Et le Musst Club Bar part en long zoom, si bien que ses murs et coins semblent s’éloigner brutalement de Shiv, à part la tête du brahmane, qui, énorme, gonflée, oscille à la manière d’un ballon coloré plein d’hélium dans un festival et se moque de lui comme un idiot en train de se balancer d’avant en arrière.

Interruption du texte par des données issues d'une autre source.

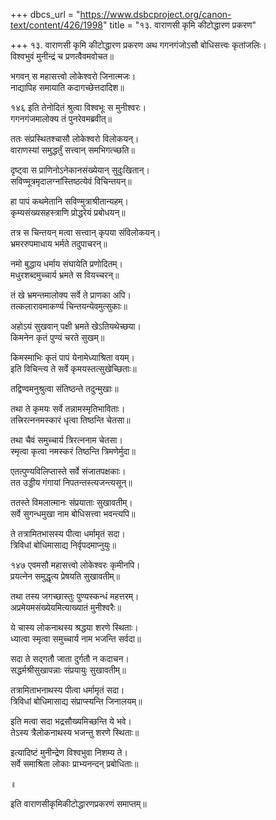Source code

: +++
dbcs_url = "https://www.dsbcproject.org/canon-text/content/426/1998"
title = "१३. वाराणसी कृमि कीटोद्धारण प्रकरण"

+++
१३. वाराणसी कृमि कीटोद्धारण प्रकरण
अथ गगनगंजोऽसौ बोधिसत्त्वः कृतांजलिः।  
विश्वभुवं मुनीन्द्रं च प्रणत्वैवमवोचत॥

भगवन् स महासत्त्वो लोकेश्वरो जिनात्मजः।  
नाद्यापिह समायाति कदागच्छेत्तदादिश॥

१४६
इति तेनोदितं श्रुत्वा विश्वभूः स मुनीश्वरः।  
गगनगंजमालोक्य तं पुनरेवमब्रवीत्॥

ततः संप्रस्थितश्चासौ लोकेश्वरो विलोकयन्।  
वाराणस्यां समुद्धर्तुं सत्त्वान् समभिगत्च्छति॥

दृष्ट्वा स प्राणिनोऽनेकानसंख्येयान् सुदुःखितान्।  
सविण्मूत्रमृदालग्नांस्तिष्ठत्येवं विचिन्तयन्॥

हा पापं कथमेतानि सविण्मुत्राश्रीतान्यहम्।  
कृम्यसंख्यसहस्त्राणि प्रोद्धरेयं प्रबोधयन्॥

तत्र स चिन्तयन् मत्वा सत्त्वान् कृपया संविलोकयन्।  
भ्रमररुपमाधाय भर्मते तदुपाचरन्॥

नमो बुद्धाय धर्माय संघायेति प्रणोदितम्।  
मधुरशब्दमुच्चार्य भ्रमते स वियच्चरन्॥

तं खे भ्रमन्तमालोक्य सर्वे ते प्राणका अपि।  
तत्कलारावमाकर्ण्य चिन्तयन्येवमुत्सुकाः॥

अहोऽयं सुखवान् पक्षी भ्रमते खेऽतियथेच्छया।  
किमनेन कृतं पुण्यं चरते सुखम्॥

किमस्माभिः कृतं पापं येनामेध्याश्रिता वयम्।  
इति विचिन्त्य ते सर्वे कृमयस्तत्सुखेच्छिताः॥

तद्विण्वमनुश्रुत्वा संतिष्ठन्ते तदुन्मुखाः॥

तथा ते कृमयः सर्वे तन्नामस्मृतिभाविताः।  
तत्त्रिरत्ननमस्कारं धृत्वा तिष्ठन्ति चेतसा॥

तथा चैवं समुच्चार्य त्रिरत्ननाम चेतसा।  
स्मृत्वा कृत्वा नमस्करं तिष्ठन्ति त्रिमणेर्मुदा॥

एतत्पुण्यविलिप्तास्ते सर्वे संजातपक्षकाः।  
तत उड्डीय गंगायां निपतन्तस्त्यजन्त्यसून्॥

ततस्ते विमलात्मानः संप्रयाताः सुखावतीम्।  
सर्वे सुगन्धमुखा नाम बोधिसत्त्वा भवन्त्यपि॥

ते तत्रामितभासस्य पीत्वा धर्मामृतं सदा।  
त्रिविधां बोधिमासाद्य निर्वृपदमाप्नुयुः॥

१४७
एवमसौ महासत्त्वो लोकेश्वरः कृमीनपि।  
प्रयत्नेन समुद्धृत्य प्रेषयति सुखावतीम्॥

तथा तस्य जगच्छास्तुः पुण्यस्कन्धं महत्तरम्।  
अप्रमेयमसंख्येयमित्याख्यातं मुनीश्वरैः॥

ये चास्य लोकनाथस्य श्रद्धया शरणे स्थिताः।  
ध्यात्वा स्मृत्वा समुच्चार्य नाम भजन्ति सर्वदा॥

सदा ते सद्गतौ जाता दुर्गतौ न कदाचन।  
सद्धर्मश्रीसुखापन्नाः संप्रयायुः सुखावतीम्॥

तत्रामिताभनाथस्य पीत्वा धर्मामृतं सदा।  
त्रिविधां बोधिमासाद्य संप्राप्स्यन्ति जिनालयम्॥

इति मत्वा सदा भद्रसौख्यमिच्छन्ति ये भवे।  
तेऽस्य त्रैलोकनाथस्य भजन्तु शरणे स्थिताः॥

इत्यादिष्टं मुनीन्द्रेण विश्वभुवा निशम्य ते।  
सर्वे समाश्रिता लोकाः प्राभ्यनन्दन् प्रबोधिताः॥

॥

इति वाराणसीकृमिकीटोद्धारणप्रकरणं समाप्तम्॥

Certains voient au brouillard une couleur rouge. Pour Shiv, il a toujours été bleu. D’un bleu profond, intense, vibrant. Il saisit l’assiette de pân, la brise, plaque la main de Talv sur la surface du bar et lui place un long éclat de verre en guillotine sur le pouce.

« Voyons voir comment elle va manier le shaker sans ses pouces, la star du bar, crache Shiv.

— Allons, Shiv », dit Salman très lentement et d’un ton plein de remords, dans lequel Shiv reconnaît le sifflement du cobra, mais il voit bleu, tout bleu, d’un bleu frémissant. Une main sur son épaule. Yogendra.

« D’accord », dit Shiv sans regarder rien ni personne. Il laisse tomber le fragment de verre. Lève les mains. « Ça va.

— Je fermerai les yeux sur cet incident, dit Salman. Mais j’attends votre paiement, monsieur, un paiement intégral. Modalités standard.

— Bon, il se passe quelque chose de pas normal du tout, dit Shiv en reculant. Je vais découvrir quoi, et après je reviens pour que vous me présentiez vos excuses. »

Il renverse son tabouret d’un coup de pied, mais n’oublie pas d’emporter son récipient d’organes. Les filles le regardent enfin.

Le restaurant ayurvédique ferme à vingt heures précises, sa philosophie interdisant de manger plus tard. À ce qu’il voit de la ruelle, Shiv ne pense pas qu’il rouvrira. Il y a une camionnette de location, deux charrettes, trois tricycles de livraison et des gundas payés à l’heure qui forment la chaîne pour sortir des cartons par la porte. Occupé à démanteler les tables, Videsh, le maître d’hôtel, lève à peine les yeux quand Shiv déboule avec son boy. Mme Ovaire est dans son bureau, où elle trie le contenu du classeur. Shiv pose avec bruit le thermos sur le métal bosselé du meuble.

« Vous partez en voyage ?

— Un de mes petits gars est en ce moment même en route vers ton logement.

— J’ai été retenu. Pour affaires. J’ai un de ces machins, vous savez ? »

Shiv brandit son palmeur.

« Shiv, communications non sécurisées. Non. »

Mme Ovaire est une petite Kéralaise, grosse, presque globuleuse, avec une natte graisseuse qui lui descend jusqu’aux reins et qu’elle n’a pas libérée de ses liens depuis vingt ans. Elle est mère ayurvédique pour ses petits gars, qu’elle ne cesse d’alimenter en teintures et papiers de poudre. Ceux qui croient lui attribuent d’authentiques pouvoirs de guérison. Shiv transmet ce qu’elle lui donne à Yogendra, qui le revend aux touristes à la descente des bateaux. Le restaurant jouit d’une réputation internationale, surtout auprès des Allemands. Il est toujours bondé de Nord-Européens avec ces traits pâles et émaciés qu’on retire de trente jours de problèmes gastriques continuels.

Shiv dit : « Alors expliquez-moi pourquoi vous faites tout partir dans des charrettes et pourquoi d’un coup, ceci – son thermos lisse en acier inoxydable – contient la lèpre. »

Mme Ovaire confie quelques bilans à sa mallette en plastique. Pas de cuir, absolument rien d’animal. Les produits humains pour la consommation humaine : c’est dans la logique ayurvédique. Et cela inclut la thérapie par cellules souches embryonnaires.